Pound – the duo of Ryan Schutte and David Stickney – takes influence from across the spectrum of grind and doom, from Nasum to Sleep, then chops up these influences and delivers its own brand of hyper-shred-math that twists and turns relentlessly, dropping occasionally into monstrous grooves. This is instrumental irreverence capable of dazzling tech-heads and Neanderthals equally. 

As shown in the video for new song ‘x.—.x.—.x.—.x.—‘, Pound’s unique setup consists of a baritone 9-string guitar and two drum kits positioned at a 90-degree angle. The sounds extracted from these unorthodox instruments adds up to an entirely new vibe that belongs only to Pound.

Pound will release its debut, self-titled album on July 13th on Silent Pendulum Records. In the meantime Ryan gives talked to us about the 3 records that have influenced him the most during his musical career…

Trocotombix – Somormujo Lavanco

I remember the exact moment I heard this album. I was sitting on my couch in my disgusting old apartment nursing a hangover and hunting for new music online.

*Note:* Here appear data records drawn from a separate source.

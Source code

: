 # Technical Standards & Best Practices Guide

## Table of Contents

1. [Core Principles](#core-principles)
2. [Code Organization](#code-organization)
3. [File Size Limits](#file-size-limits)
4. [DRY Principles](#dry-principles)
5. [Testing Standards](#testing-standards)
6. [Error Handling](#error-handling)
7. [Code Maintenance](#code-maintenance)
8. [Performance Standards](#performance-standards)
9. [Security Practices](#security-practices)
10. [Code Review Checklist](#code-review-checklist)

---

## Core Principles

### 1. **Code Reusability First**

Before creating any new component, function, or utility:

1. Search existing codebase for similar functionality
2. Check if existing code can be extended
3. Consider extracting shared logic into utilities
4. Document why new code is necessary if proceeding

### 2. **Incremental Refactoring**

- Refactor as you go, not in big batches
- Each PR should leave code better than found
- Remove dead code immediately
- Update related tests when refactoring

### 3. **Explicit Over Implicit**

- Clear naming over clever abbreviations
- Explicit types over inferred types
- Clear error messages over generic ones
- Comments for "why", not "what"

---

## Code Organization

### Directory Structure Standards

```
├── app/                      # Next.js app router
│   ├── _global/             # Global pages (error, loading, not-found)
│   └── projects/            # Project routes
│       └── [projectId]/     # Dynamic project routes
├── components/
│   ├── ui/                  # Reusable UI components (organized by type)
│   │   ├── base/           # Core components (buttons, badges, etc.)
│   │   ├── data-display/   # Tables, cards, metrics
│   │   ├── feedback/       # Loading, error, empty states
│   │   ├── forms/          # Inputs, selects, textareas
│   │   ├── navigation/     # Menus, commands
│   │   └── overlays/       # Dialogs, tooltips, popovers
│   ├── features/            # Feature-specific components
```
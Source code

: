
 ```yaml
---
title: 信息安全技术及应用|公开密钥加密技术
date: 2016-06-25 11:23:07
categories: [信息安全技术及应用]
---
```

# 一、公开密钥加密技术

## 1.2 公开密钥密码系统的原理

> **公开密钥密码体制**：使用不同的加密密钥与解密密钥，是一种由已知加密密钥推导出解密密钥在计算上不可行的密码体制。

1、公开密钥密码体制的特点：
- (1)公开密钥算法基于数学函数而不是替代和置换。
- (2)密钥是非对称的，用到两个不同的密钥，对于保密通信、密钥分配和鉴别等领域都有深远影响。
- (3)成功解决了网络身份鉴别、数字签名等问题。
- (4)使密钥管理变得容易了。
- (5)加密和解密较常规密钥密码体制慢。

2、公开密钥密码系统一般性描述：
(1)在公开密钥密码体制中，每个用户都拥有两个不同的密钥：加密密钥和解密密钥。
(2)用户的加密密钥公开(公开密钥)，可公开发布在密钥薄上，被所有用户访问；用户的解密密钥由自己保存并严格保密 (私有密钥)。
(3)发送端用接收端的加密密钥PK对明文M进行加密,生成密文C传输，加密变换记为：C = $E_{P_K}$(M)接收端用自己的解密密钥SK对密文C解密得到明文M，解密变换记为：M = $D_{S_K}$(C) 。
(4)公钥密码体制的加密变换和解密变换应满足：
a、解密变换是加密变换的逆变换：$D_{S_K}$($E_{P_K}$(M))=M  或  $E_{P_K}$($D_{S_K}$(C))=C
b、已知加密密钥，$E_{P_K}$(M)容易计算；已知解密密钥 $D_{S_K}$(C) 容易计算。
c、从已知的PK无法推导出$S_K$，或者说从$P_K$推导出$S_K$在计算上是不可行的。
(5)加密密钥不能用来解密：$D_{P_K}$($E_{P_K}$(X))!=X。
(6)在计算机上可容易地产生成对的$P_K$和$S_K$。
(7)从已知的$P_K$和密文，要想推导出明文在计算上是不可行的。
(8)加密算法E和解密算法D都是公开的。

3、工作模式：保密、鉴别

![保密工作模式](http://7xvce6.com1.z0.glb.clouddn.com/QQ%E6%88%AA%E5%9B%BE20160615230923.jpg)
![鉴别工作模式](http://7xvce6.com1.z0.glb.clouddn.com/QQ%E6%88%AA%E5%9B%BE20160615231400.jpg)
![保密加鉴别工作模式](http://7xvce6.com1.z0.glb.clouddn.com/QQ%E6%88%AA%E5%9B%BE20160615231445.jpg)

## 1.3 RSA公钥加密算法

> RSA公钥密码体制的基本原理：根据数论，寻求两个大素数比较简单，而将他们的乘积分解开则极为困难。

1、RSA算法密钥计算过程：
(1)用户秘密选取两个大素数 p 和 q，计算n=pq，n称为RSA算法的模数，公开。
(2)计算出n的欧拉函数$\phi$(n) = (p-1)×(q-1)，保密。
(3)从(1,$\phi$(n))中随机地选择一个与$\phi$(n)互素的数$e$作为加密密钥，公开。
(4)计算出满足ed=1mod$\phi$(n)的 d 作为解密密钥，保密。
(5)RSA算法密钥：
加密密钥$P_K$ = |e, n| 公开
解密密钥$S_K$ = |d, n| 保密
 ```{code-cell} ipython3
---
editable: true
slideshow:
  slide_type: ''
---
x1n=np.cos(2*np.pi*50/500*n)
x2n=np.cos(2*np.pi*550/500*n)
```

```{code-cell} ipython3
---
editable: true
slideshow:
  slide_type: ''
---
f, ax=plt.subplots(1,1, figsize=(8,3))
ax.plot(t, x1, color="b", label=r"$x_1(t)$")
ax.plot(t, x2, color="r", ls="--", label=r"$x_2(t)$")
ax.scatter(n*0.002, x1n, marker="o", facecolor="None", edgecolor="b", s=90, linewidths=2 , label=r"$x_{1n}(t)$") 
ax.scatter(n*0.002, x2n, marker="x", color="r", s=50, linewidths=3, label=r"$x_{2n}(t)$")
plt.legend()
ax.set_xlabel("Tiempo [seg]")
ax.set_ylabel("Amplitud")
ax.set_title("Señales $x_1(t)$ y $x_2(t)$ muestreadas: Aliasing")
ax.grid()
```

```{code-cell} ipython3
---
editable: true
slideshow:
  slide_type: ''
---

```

The second I hit play it blew my world apart. The insane blending of riffs and subgenres, the dirty mix, the insanely badass ballpoint pen album art………everything about this record hit me like a fist to the face.

I know this should have been a no-brainer, but this is the album that taught me that you can make insane heavy music without having to be confined by genre boundaries.

This band breaks all the rules and throws the best elements of everything in a blender and it’s infuriating that more people don’t know about them. They’re the band that made me want to play the kind of music that I play now. My band would not sound the way we do without Trocotombix.

They recently called it quits and I’m still pissed off that I never got to see them play live.

Maybe one day I’ll be able to harass them into reuniting, even if it’s just for one show.

Gorod – Leading Visions

Back when I was in highschool I used to skip class and go to the record store that was 3 blocks away. They had a “listen before you buy” policy and I would go in, grab a large stack of CDs I had never heard of and just listen to music. It was a part of my weekly routine and I kept up the habit until I moved to Seattle.

I found Gorod’s Leading Visions during one of those listening sessions and my head popped. I’d heard other extreme/tech death bands, but that’s the one that really got me hooked. The riffs on that album just get in your head.

My friends and I listened to that album non-stop, 24/7 for two weeks straight, with short breaks to listen to Neurotripsicks and the Embalmed Madness split they did back when they were still Gorgasm.

A few years later they followed it up with Process of a New Decline which, in my opinion, is their best record. Their whole discography is world class, but Process of a New Decline is flawless. I think it’s one of the best tech death albums on the planet, but Leading Visions will always have special meaning to me.

To this day, every time I hear a Gorod song I end up binging them again. In my opinion, they are easily one of the most underrated tech death bands on the planet.

Cloudkicker – The Discovery

Like so many of us, Meshuggah was my first introduction to polyrhythms. Back in 2008-2010 I got really into early prog/djent bands. Car Bomb’s Centralia, Returning We Hear the Larks’ Of Marduk EP, Eryn Non Dae’s Hydra Lernaïa and Nemertines’ Bad Blood were all in heavy rotation on my stereo, but Cloudkicker’s The Discovery took everything to a whole new level.

There is something incredibly right about the way Ben Sharp (aka Cloudkicker)’s brain is wired. He’s one of those rare people that has this insane ability to write great riffs that just stick in you head for days. His music is deeply addicting and begs the listener to keep listening.

He’s one of the fathers of djent. Constantly copied, hugely influential, criminally underrated and his entire discography top notch. At this point, I’m not sure if he’s even capable of writing a bad riff.

Ben’s playing isn’t flashy or fast, although the dude can shred face (check out his old band, Nuns with Guns).

The entire record grooves and there are so many layers in every song. It’s one of my go-to road trip albums.

To my knowledge, other than a tour that he did in 2014 with Intronaut as his backing band, he hasn’t played any shows. I really hope he decides to tour again. Seeing Cloudkicker live is incredible.